This page is obsolete. It is being retained for archival purposes. It may document extensions or features that are obsolete and/or no longer supported. Do not rely on the information here being up-to-date.
See Wikimedia Product Guidance for an evolution / follow-up of the Technical Collaboration Guidance.
The Wikimedia Foundation designs and develops software for the end user in furtherance of its mission to empower and engage people around the world to collect and develop educational content under a free license or in the public domain, and to disseminate it effectively and globally. When designing and developing software, the Wikimedia Foundation takes care to consider the following software development principles, that our content, software, practices and/or products should always:
- Free and available - Be freely licensed and readily available for all people.
- Informed and insightful - Have a deep understanding of user needs and experiences. Decisions should be informed by data and research.

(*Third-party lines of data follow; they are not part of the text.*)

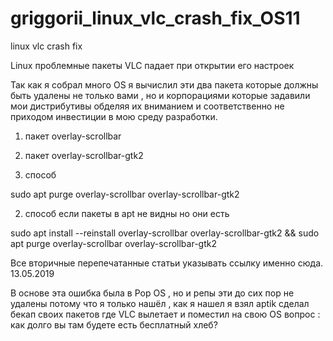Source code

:# griggorii_linux_vlc_crash_fix_OS11
linux vlc crash fix

Linux проблемные пакеты VLC падает при открытии его настроек 

Так как я собрал много OS я вычислил эти два пакета которые должны быть удалены не только вами 
, но и корпорациями которые задавили мои дистрибутивы обделяя их вниманием и соответственно не 
приходом инвестиции в мою среду разработки.

1) пакет overlay-scrollbar

2) пакет overlay-scrollbar-gtk2

1) способ

sudo apt purge overlay-scrollbar overlay-scrollbar-gtk2

2) способ если пакеты в apt не видны но они есть

sudo apt install --reinstall overlay-scrollbar overlay-scrollbar-gtk2 && sudo apt purge overlay-scrollbar overlay-scrollbar-gtk2

Все вторичные перепечатанные статьи указывать ссылку именно сюда. 13.05.2019

В основе эта ошибка была в Pop OS , но и репы эти до сих пор не удалены потому что я только нашёл , как я нашел я взял aptik 
сделал бекап своих пакетов где VLC вылетает и поместил на свою OS вопрос : как долго вы там будете есть бесплатный хлеб?
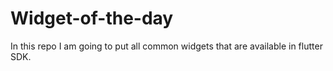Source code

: # Widget-of-the-day
In this repo I am going to put all common widgets that are available in flutter SDK. 

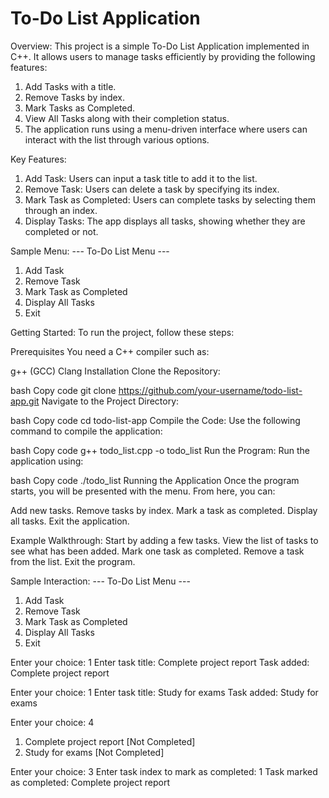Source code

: # To-Do List Application

Overview:
This project is a simple To-Do List Application implemented in C++. It allows users to manage tasks efficiently by providing the following features:

1. Add Tasks with a title.
2. Remove Tasks by index.
3. Mark Tasks as Completed.
4. View All Tasks along with their completion status.
5. The application runs using a menu-driven interface where users can interact with the list through various options.

Key Features:
1. Add Task: Users can input a task title to add it to the list.
2. Remove Task: Users can delete a task by specifying its index.
3. Mark Task as Completed: Users can complete tasks by selecting them through an index.
4. Display Tasks: The app displays all tasks, showing whether they are completed or not.
   
Sample Menu:
--- To-Do List Menu ---
1. Add Task
2. Remove Task
3. Mark Task as Completed
4. Display All Tasks
5. Exit
   
Getting Started:
To run the project, follow these steps:

Prerequisites
You need a C++ compiler such as:

g++ (GCC)
Clang
Installation
Clone the Repository:

bash
Copy code
git clone https://github.com/your-username/todo-list-app.git
Navigate to the Project Directory:

bash
Copy code
cd todo-list-app
Compile the Code: Use the following command to compile the application:

bash
Copy code
g++ todo_list.cpp -o todo_list
Run the Program: Run the application using:

bash
Copy code
./todo_list
Running the Application
Once the program starts, you will be presented with the menu. From here, you can:

Add new tasks.
Remove tasks by index.
Mark a task as completed.
Display all tasks.
Exit the application.

Example Walkthrough:
Start by adding a few tasks.
View the list of tasks to see what has been added.
Mark one task as completed.
Remove a task from the list.
Exit the program.

Sample Interaction:
--- To-Do List Menu ---
1. Add Task
2. Remove Task
3. Mark Task as Completed
4. Display All Tasks
5. Exit

Enter your choice: 1
Enter task title: Complete project report
Task added: Complete project report

Enter your choice: 1
Enter task title: Study for exams
Task added: Study for exams

Enter your choice: 4
1. Complete project report [Not Completed]
2. Study for exams [Not Completed]

Enter your choice: 3
Enter task index to mark as completed: 1
Task marked as completed: Complete project report
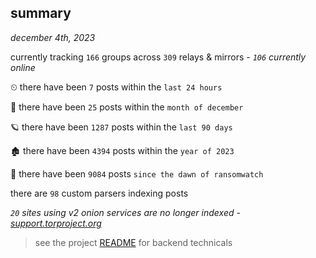 
## summary
_december 4th, 2023_

currently tracking `166` groups across `309` relays & mirrors - _`106` currently online_

⏲ there have been `7` posts within the `last 24 hours`

🦈 there have been `25` posts within the `month of december`

🪐 there have been `1287` posts within the `last 90 days`

🏚 there have been `4394` posts within the `year of 2023`

🦕 there have been `9084` posts `since the dawn of ransomwatch`

there are `98` custom parsers indexing posts

_`20` sites using v2 onion services are no longer indexed - [support.torproject.org](https://support.torproject.org/onionservices/v2-deprecation/)_

> see the project [README](https://github.com/joshhighet/ransomwatch#ransomwatch--) for backend technicals
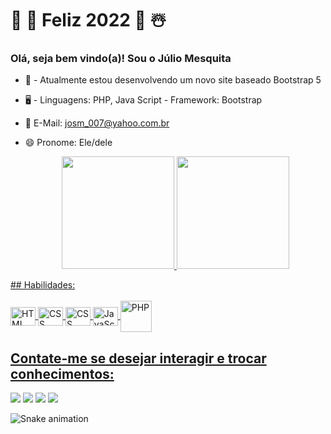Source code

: # 🎄 🎁 Feliz 2022   🎁 ☃️
### Olá, seja bem vindo(a)! Sou o Júlio Mesquita

- 📌 - Atualmente estou desenvolvendo um novo site baseado Bootstrap 5
- 🖥️ - Linguagens: PHP, Java Script - Framework: Bootstrap
- 📧 E-Mail: josm_007@yahoo.com.br
- 😄 Pronome: Ele/dele

  
    
  <div align="center">
  <a href="https://github.com/benccalcyxzfi">
  <img height="180em" src="https://github-readme-stats.vercel.app/api?username=josm007&show_icons=true&theme=dracula&include_all_commits=true&count_private=true&cache_seconds=1800"/>
  <img height="180em" src="https://github-readme-stats.vercel.app/api/top-langs/?username=josm007&layout=compact&langs_count=7&theme=dracula&cache_seconds=1800"/>
  
</div>   
  ## Habilidades:
  <div style="display: inline_block"><br>
  <img align="center" alt="HTML" height="30" width="40" src="https://github.com/josm007/Ferramentas/blob/main/icones/css3-original.svg">
  <img align="center" alt="CSS" height="30" width="40" src="https://github.com/josm007/Ferramentas/blob/main/icones/html5-original.svg">
    <img align="center" alt="CSS" height="30" width="40" src="https://github.com/josm007/Ferramentas/blob/main/icones/bootstrap-original.svg">
  <img align="center" alt="JavaScript" height="30" width="40" src="https://github.com/josm007/Ferramentas/blob/main/icones/javascript-original.svg">
  <img align="center" alt="PHP" height="50" width="50" src="https://github.com/josm007/Ferramentas/blob/main/icones/php-original.svg">     
</div>
  
   ## Contate-me se desejar interagir e trocar conhecimentos:
  <div>   
  <a href="https://instagram.com/josm_3051" target="_blank"><img src="https://img.shields.io/badge/-Instagram-%23E4405F?style=for-the-badge&logo=instagram&logoColor=white" target="_blank"></a>
  <a href = "mailto:josm3051@gmail.com"><img src="https://img.shields.io/badge/-Gmail-%23333?style=for-the-badge&logo=gmail&logoColor=white" target="_blank"></a>
  <a href="https://www.linkedin.com/in/júlio-mesquita-a976921b7" target="_blank"><img src="https://img.shields.io/badge/-LinkedIn-%230077B5?style=for-the-badge&logo=linkedin&logoColor=white" target="_blank"></a>  
    <a href="https://api.whatsapp.com/send?phone=5592993386769&text=Ol%C3%A1%2C%20seja%20bem%20vindo%20ao%20meu%20WhatsApp.%20Favor%2C%20enviar%20mensagem%20e%20aguardar%20retorno.%20Assim%20que%20puder%2C%20entrarei%20em%20contato.%20" target="_blank"><img src="https://img.shields.io/badge/-whatsapp-%230077B5?style=for-the-badge&logo=whatsapp&logoColor=white&color=success" target="_blank"></a>
  
  ![Snake animation](https://github.com/josm007/josm007/blob/output/github-contribution-grid-snake.svg)  
</div>
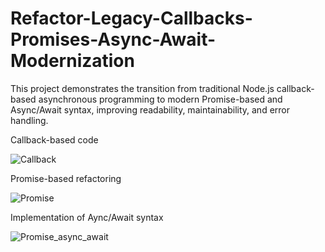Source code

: # Refactor-Legacy-Callbacks-Promises-Async-Await-Modernization

This project demonstrates the transition from traditional Node.js callback-based asynchronous programming to modern Promise-based and Async/Await syntax, improving readability, maintainability, and error handling.

Callback-based code

![Callback](https://github.com/user-attachments/assets/23aaae5f-8237-4a00-af60-67b339f2e167)

Promise-based refactoring

![Promise](https://github.com/user-attachments/assets/533a8cda-fd06-4d00-935a-bcb85a72a4d5)

Implementation of Aync/Await syntax

![Promise_async_await](https://github.com/user-attachments/assets/af4c54c5-64f9-4065-a2bc-b8df901fb910)
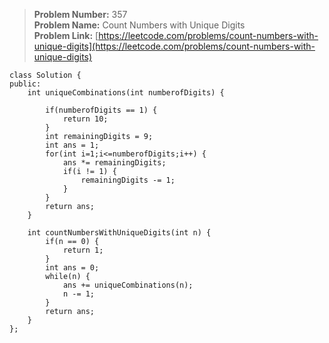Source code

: > **Problem Number:** 357 <br>
> **Problem Name:** Count Numbers with Unique Digits <br>
> **Problem Link:** [https://leetcode.com/problems/count-numbers-with-unique-digits](https://leetcode.com/problems/count-numbers-with-unique-digits) <br>

    class Solution {
    public:
        int uniqueCombinations(int numberofDigits) {

            if(numberofDigits == 1) {
                return 10;
            }
            int remainingDigits = 9;
            int ans = 1;
            for(int i=1;i<=numberofDigits;i++) {
                ans *= remainingDigits;
                if(i != 1) {
                    remainingDigits -= 1;
                }
            }
            return ans;
        }

        int countNumbersWithUniqueDigits(int n) {
            if(n == 0) {
                return 1;
            }
            int ans = 0;
            while(n) {
                ans += uniqueCombinations(n);
                n -= 1;
            }
            return ans;
        }
    };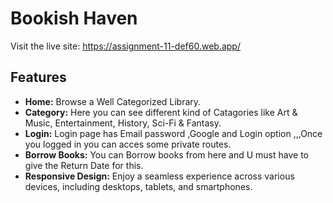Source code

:# Bookish Haven

Visit the live site: https://assignment-11-def60.web.app/

## Features 

- **Home:** Browse a Well Categorized Library.
- **Category:** Here you can see different kind of Catagories like Art & Music, Entertainment, History, Sci-Fi & Fantasy.
- **Login:** Login page has Email password ,Google and Login option ,,,Once you logged in you can acces some private routes.
- **Borrow Books:** You can Borrow books from here and U must have to give the Return Date for this.
- **Responsive Design:** Enjoy a seamless experience across various devices, including desktops, tablets, and smartphones.


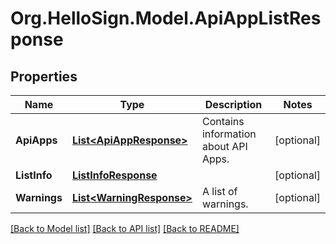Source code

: # Org.HelloSign.Model.ApiAppListResponse

## Properties

Name | Type | Description | Notes
------------ | ------------- | ------------- | -------------
**ApiApps** | [**List&lt;ApiAppResponse&gt;**](ApiAppResponse.md) |  Contains information about API Apps.  | [optional] 
**ListInfo** | [**ListInfoResponse**](ListInfoResponse.md) |    | [optional] 
**Warnings** | [**List&lt;WarningResponse&gt;**](WarningResponse.md) |  A list of warnings.  | [optional] 

[[Back to Model list]](../README.md#documentation-for-models) [[Back to API list]](../README.md#documentation-for-api-endpoints) [[Back to README]](../README.md)

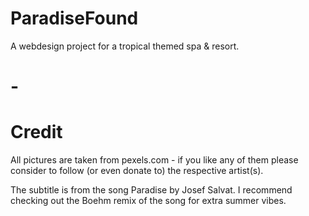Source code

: # ParadiseFound
A webdesign project for a tropical themed spa &amp; resort. 

# -



# Credit

All pictures are taken from pexels.com - if you like any of them please consider to follow (or even donate to) the respective artist(s).

The subtitle is from the song Paradise by Josef Salvat. I recommend checking out the Boehm remix of the song for extra summer vibes.
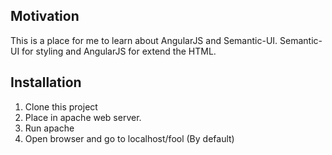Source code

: ## Motivation

This is a place for me to learn about AngularJS and Semantic-UI. Semantic-UI for styling and AngularJS for extend the HTML. 

## Installation

1. Clone this project
2. Place in apache web server.
3. Run apache
4. Open browser and go to localhost/fool (By default)
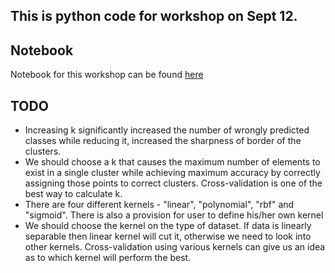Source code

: ## This is python code for workshop on Sept 12.

[1]: https://notebooks.azure.com/n/Z9028DDb7rM/notebooks/E.ipynb

## Notebook
Notebook for this workshop can be found [here][1]

## TODO
* Increasing k significantly increased the number of wrongly predicted classes while reducing it, increased the sharpness of border of the clusters.
* We should choose a k that causes the maximum number of elements to exist in a single cluster while achieving maximum accuracy by correctly assigning those points to correct clusters. Cross-validation is one of the best way to calculate k.
* There are four different kernels - "linear", "polynomial", "rbf" and "sigmoid". There is also a provision for user to define his/her own kernel
* We should choose the kernel on the type of dataset. If data is linearly separable then linear kernel will cut it, otherwise we need to look into other kernels. Cross-validation using various kernels can give us an idea as to which kernel will perform the best.
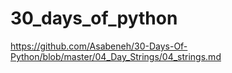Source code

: # 30_days_of_python
https://github.com/Asabeneh/30-Days-Of-Python/blob/master/04_Day_Strings/04_strings.md
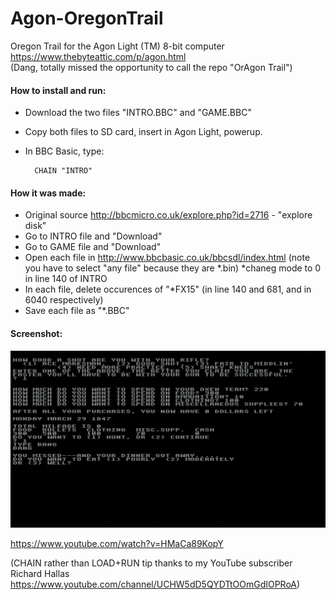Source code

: 
# Agon-OregonTrail
Oregon Trail for the Agon Light (TM) 8-bit computer https://www.thebyteattic.com/p/agon.html  
(Dang, totally missed the opportunity to call the repo "OrAgon Trail")

#### How to install and run:  
* Download the two files "INTRO.BBC" and "GAME.BBC" 
* Copy both files to SD card, insert in Agon Light, powerup.  
* In BBC Basic, type:

        CHAIN "INTRO"
        
#### How it was made:  
* Original source http://bbcmicro.co.uk/explore.php?id=2716 - "explore disk"
* Go to INTRO file and "Download"
* Go to GAME file and "Download"
* Open each file in http://www.bbcbasic.co.uk/bbcsdl/index.html (note you have to select "any file" because they are *.bin)
*chaneg mode to 0 in line 140 of INTRO
* In each file, delete  occurences of "*FX15" (in line 140 and 681, and in 6040 respectively)
* Save each file as "*.BBC"

#### Screenshot:
 ![screenshot](Screenshot.png)

https://www.youtube.com/watch?v=HMaCa89KopY

(CHAIN rather than LOAD+RUN tip thanks to my YouTube subscriber Richard Hallas https://www.youtube.com/channel/UCHW5dD5QYDTtOOmGdIOPRoA)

- Transparent and responsible - Development of a product should be in the open, with public feedback loops whenever possible. Decisions should be fully accounted for, and should be clearly explained and well-documented.
- Collaborative and iterative - Be developed together. Staff and volunteers should be receptive to feedback, feature requests, and bug reports throughout the lifecycle of a product.
- Accessible and secure - Provide a consistent, usable experience for all populations, regardless of technical limitations or physical disability. Software and its development should maintain user privacy and site security.
This list is not exhaustive.
Transparency is an important value and principle in the Wikimedia movement, including software development. Transparency fosters collaboration and discussion, distributing responsibility for success to all of those working on a particular project. With this in mind, the stages of the product development process must be as transparent as possible in order to facilitate the process itself.
Writing in public places
There is nothing wrong with private discussions about ideas. Privacy is often important when an idea is at its infancy, so that the thought can be developed and presented with minimal distraction. It can be beneficial at this stage that, if things are being written down, they begin to be shared in a public venue. In this sense, documentation can mean tentative plans, meeting agendas and notes, or early technical specifications.
Shifting or beginning work in a public space at this point allows for the opportunity for collaboration with volunteer developers and community members. These stakeholders likely have a definition of the problem and institutional memory of past attempts at resolution, and can make the product development process work much more smoothly from the start. To make things even easier, strive to document everything you do not understand yet, as well as what you do understand, and to put forward for discussion any potential negatives and drawbacks as early as possible.
Loosely speaking, once a product is being more than just discussed casually, it's time to start writing things down on a wiki. Documentation will inform others, which will enable people to collaborate on the project.